● **Activity**
Each line below should be copied exactly as it stands.

[[ Material provided, beginning ]]

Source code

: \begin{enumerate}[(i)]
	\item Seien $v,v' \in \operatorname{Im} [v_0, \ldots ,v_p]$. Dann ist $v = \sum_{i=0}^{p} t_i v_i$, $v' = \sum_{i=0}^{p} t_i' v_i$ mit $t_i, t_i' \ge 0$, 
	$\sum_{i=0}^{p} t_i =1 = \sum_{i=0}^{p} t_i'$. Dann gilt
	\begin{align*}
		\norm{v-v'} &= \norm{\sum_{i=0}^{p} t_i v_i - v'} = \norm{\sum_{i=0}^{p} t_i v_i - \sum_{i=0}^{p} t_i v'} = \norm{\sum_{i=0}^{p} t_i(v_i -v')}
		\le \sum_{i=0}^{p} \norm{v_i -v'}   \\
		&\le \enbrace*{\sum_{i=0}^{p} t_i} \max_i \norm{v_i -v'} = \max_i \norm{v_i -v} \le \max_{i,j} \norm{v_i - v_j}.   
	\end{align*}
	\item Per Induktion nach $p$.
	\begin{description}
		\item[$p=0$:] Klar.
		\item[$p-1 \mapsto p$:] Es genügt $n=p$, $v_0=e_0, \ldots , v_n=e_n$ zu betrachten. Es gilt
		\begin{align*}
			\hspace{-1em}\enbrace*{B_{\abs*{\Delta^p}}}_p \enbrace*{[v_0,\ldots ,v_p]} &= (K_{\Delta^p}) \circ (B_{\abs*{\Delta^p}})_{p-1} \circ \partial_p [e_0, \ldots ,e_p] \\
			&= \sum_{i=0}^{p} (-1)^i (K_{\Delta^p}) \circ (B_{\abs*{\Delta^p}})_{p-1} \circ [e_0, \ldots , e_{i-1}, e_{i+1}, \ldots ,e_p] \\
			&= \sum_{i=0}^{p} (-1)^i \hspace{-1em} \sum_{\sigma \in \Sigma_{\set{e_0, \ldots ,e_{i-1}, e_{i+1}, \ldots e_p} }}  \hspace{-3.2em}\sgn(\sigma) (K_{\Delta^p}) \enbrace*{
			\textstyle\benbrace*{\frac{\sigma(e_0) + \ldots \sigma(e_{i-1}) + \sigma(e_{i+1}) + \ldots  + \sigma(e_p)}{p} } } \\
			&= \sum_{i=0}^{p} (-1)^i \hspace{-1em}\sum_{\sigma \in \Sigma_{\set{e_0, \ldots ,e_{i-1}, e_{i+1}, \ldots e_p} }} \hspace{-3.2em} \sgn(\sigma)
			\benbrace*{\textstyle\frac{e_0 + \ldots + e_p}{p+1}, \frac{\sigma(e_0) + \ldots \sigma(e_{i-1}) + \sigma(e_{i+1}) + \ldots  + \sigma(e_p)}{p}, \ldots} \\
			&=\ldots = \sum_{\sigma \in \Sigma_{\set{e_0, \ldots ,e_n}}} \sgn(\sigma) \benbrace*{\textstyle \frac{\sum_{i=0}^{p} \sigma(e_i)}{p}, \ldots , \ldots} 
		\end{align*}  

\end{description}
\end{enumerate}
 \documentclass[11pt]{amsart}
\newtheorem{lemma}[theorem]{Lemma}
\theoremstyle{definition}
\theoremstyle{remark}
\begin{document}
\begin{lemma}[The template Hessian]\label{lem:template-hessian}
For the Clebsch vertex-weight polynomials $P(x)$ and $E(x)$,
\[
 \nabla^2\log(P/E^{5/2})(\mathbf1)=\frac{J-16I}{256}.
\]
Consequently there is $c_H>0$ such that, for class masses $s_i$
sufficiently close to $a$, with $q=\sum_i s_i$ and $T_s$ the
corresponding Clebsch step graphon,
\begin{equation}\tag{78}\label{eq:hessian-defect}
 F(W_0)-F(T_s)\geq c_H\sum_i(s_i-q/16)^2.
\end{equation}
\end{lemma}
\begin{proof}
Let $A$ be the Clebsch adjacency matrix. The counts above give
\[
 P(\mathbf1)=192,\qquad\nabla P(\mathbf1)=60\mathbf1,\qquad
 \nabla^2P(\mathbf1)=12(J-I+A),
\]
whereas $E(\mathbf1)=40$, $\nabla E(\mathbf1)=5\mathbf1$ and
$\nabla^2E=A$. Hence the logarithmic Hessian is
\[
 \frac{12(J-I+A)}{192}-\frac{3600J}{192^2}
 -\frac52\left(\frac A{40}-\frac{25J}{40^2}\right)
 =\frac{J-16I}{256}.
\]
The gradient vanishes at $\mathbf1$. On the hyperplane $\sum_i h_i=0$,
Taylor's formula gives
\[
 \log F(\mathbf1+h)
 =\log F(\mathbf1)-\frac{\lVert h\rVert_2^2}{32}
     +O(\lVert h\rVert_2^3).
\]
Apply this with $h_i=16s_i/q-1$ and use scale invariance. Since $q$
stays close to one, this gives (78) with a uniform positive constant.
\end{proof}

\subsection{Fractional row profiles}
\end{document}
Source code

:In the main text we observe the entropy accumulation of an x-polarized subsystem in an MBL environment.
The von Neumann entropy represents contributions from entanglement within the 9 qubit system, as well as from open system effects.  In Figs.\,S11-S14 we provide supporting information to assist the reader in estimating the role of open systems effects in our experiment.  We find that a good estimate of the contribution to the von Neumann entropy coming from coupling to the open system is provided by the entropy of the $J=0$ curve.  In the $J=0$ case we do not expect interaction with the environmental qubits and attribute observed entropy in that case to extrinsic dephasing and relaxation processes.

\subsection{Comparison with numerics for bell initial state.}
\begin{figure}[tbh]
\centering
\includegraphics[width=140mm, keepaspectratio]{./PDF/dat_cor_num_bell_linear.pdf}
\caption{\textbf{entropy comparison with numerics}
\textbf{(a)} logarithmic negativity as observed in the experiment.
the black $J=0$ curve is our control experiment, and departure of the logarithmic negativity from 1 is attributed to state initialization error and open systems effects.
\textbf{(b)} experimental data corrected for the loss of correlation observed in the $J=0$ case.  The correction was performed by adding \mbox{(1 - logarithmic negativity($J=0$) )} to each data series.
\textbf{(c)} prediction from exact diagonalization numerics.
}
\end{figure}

[[ Material provided, end ]]

● **Expected answer**
Source code

: \begin{enumerate}[(i)]
	\item Seien $v,v' \in \operatorname{Im} [v_0, \ldots ,v_p]$. Dann ist $v = \sum_{i=0}^{p} t_i v_i$, $v' = \sum_{i=0}^{p} t_i' v_i$ mit $t_i, t_i' \ge 0$, 
	$\sum_{i=0}^{p} t_i =1 = \sum_{i=0}^{p} t_i'$. Dann gilt
	\begin{align*}
		\norm{v-v'} &= \norm{\sum_{i=0}^{p} t_i v_i - v'} = \norm{\sum_{i=0}^{p} t_i v_i - \sum_{i=0}^{p} t_i v'} = \norm{\sum_{i=0}^{p} t_i(v_i -v')}
		\le \sum_{i=0}^{p} \norm{v_i -v'}   \\
		&\le \enbrace*{\sum_{i=0}^{p} t_i} \max_i \norm{v_i -v'} = \max_i \norm{v_i -v} \le \max_{i,j} \norm{v_i - v_j}.   
	\end{align*}
	\item Per Induktion nach $p$.
	\begin{description}
		\item[$p=0$:] Klar.
		\item[$p-1 \mapsto p$:] Es genügt $n=p$, $v_0=e_0, \ldots , v_n=e_n$ zu betrachten. Es gilt
		\begin{align*}
			\hspace{-1em}\enbrace*{B_{\abs*{\Delta^p}}}_p \enbrace*{[v_0,\ldots ,v_p]} &= (K_{\Delta^p}) \circ (B_{\abs*{\Delta^p}})_{p-1} \circ \partial_p [e_0, \ldots ,e_p] \\
			&= \sum_{i=0}^{p} (-1)^i (K_{\Delta^p}) \circ (B_{\abs*{\Delta^p}})_{p-1} \circ [e_0, \ldots , e_{i-1}, e_{i+1}, \ldots ,e_p] \\
			&= \sum_{i=0}^{p} (-1)^i \hspace{-1em} \sum_{\sigma \in \Sigma_{\set{e_0, \ldots ,e_{i-1}, e_{i+1}, \ldots e_p} }}  \hspace{-3.2em}\sgn(\sigma) (K_{\Delta^p}) \enbrace*{
			\textstyle\benbrace*{\frac{\sigma(e_0) + \ldots \sigma(e_{i-1}) + \sigma(e_{i+1}) + \ldots  + \sigma(e_p)}{p} } } \\
			&= \sum_{i=0}^{p} (-1)^i \hspace{-1em}\sum_{\sigma \in \Sigma_{\set{e_0, \ldots ,e_{i-1}, e_{i+1}, \ldots e_p} }} \hspace{-3.2em} \sgn(\sigma)
			\benbrace*{\textstyle\frac{e_0 + \ldots + e_p}{p+1}, \frac{\sigma(e_0) + \ldots \sigma(e_{i-1}) + \sigma(e_{i+1}) + \ldots  + \sigma(e_p)}{p}, \ldots} \\
			&=\ldots = \sum_{\sigma \in \Sigma_{\set{e_0, \ldots ,e_n}}} \sgn(\sigma) \benbrace*{\textstyle \frac{\sum_{i=0}^{p} \sigma(e_i)}{p}, \ldots , \ldots} 
		\end{align*}  

\end{description}
\end{enumerate}
 \documentclass[11pt]{amsart}
\newtheorem{lemma}[theorem]{Lemma}
\theoremstyle{definition}
\theoremstyle{remark}
\begin{document}
\begin{lemma}[The template Hessian]\label{lem:template-hessian}
For the Clebsch vertex-weight polynomials $P(x)$ and $E(x)$,
\[
 \nabla^2\log(P/E^{5/2})(\mathbf1)=\frac{J-16I}{256}.
\]
Consequently there is $c_H>0$ such that, for class masses $s_i$
sufficiently close to $a$, with $q=\sum_i s_i$ and $T_s$ the
corresponding Clebsch step graphon,
\begin{equation}\tag{78}\label{eq:hessian-defect}
 F(W_0)-F(T_s)\geq c_H\sum_i(s_i-q/16)^2.
\end{equation}
\end{lemma}
\begin{proof}
Let $A$ be the Clebsch adjacency matrix. The counts above give
\[
 P(\mathbf1)=192,\qquad\nabla P(\mathbf1)=60\mathbf1,\qquad
 \nabla^2P(\mathbf1)=12(J-I+A),
\]
whereas $E(\mathbf1)=40$, $\nabla E(\mathbf1)=5\mathbf1$ and
$\nabla^2E=A$. Hence the logarithmic Hessian is
\[
 \frac{12(J-I+A)}{192}-\frac{3600J}{192^2}
 -\frac52\left(\frac A{40}-\frac{25J}{40^2}\right)
 =\frac{J-16I}{256}.
\]
The gradient vanishes at $\mathbf1$. On the hyperplane $\sum_i h_i=0$,
Taylor's formula gives
\[
 \log F(\mathbf1+h)
 =\log F(\mathbf1)-\frac{\lVert h\rVert_2^2}{32}
     +O(\lVert h\rVert_2^3).
\]
Apply this with $h_i=16s_i/q-1$ and use scale invariance. Since $q$
stays close to one, this gives (78) with a uniform positive constant.
\end{proof}

\subsection{Fractional row profiles}
\end{document}
Source code

:In the main text we observe the entropy accumulation of an x-polarized subsystem in an MBL environment.
The von Neumann entropy represents contributions from entanglement within the 9 qubit system, as well as from open system effects.  In Figs.\,S11-S14 we provide supporting information to assist the reader in estimating the role of open systems effects in our experiment.  We find that a good estimate of the contribution to the von Neumann entropy coming from coupling to the open system is provided by the entropy of the $J=0$ curve.  In the $J=0$ case we do not expect interaction with the environmental qubits and attribute observed entropy in that case to extrinsic dephasing and relaxation processes.

\subsection{Comparison with numerics for bell initial state.}
\begin{figure}[tbh]
\centering
\includegraphics[width=140mm, keepaspectratio]{./PDF/dat_cor_num_bell_linear.pdf}
\caption{\textbf{entropy comparison with numerics}
\textbf{(a)} logarithmic negativity as observed in the experiment.
the black $J=0$ curve is our control experiment, and departure of the logarithmic negativity from 1 is attributed to state initialization error and open systems effects.
\textbf{(b)} experimental data corrected for the loss of correlation observed in the $J=0$ case.  The correction was performed by adding \mbox{(1 - logarithmic negativity($J=0$) )} to each data series.
\textbf{(c)} prediction from exact diagonalization numerics.
}
\end{figure}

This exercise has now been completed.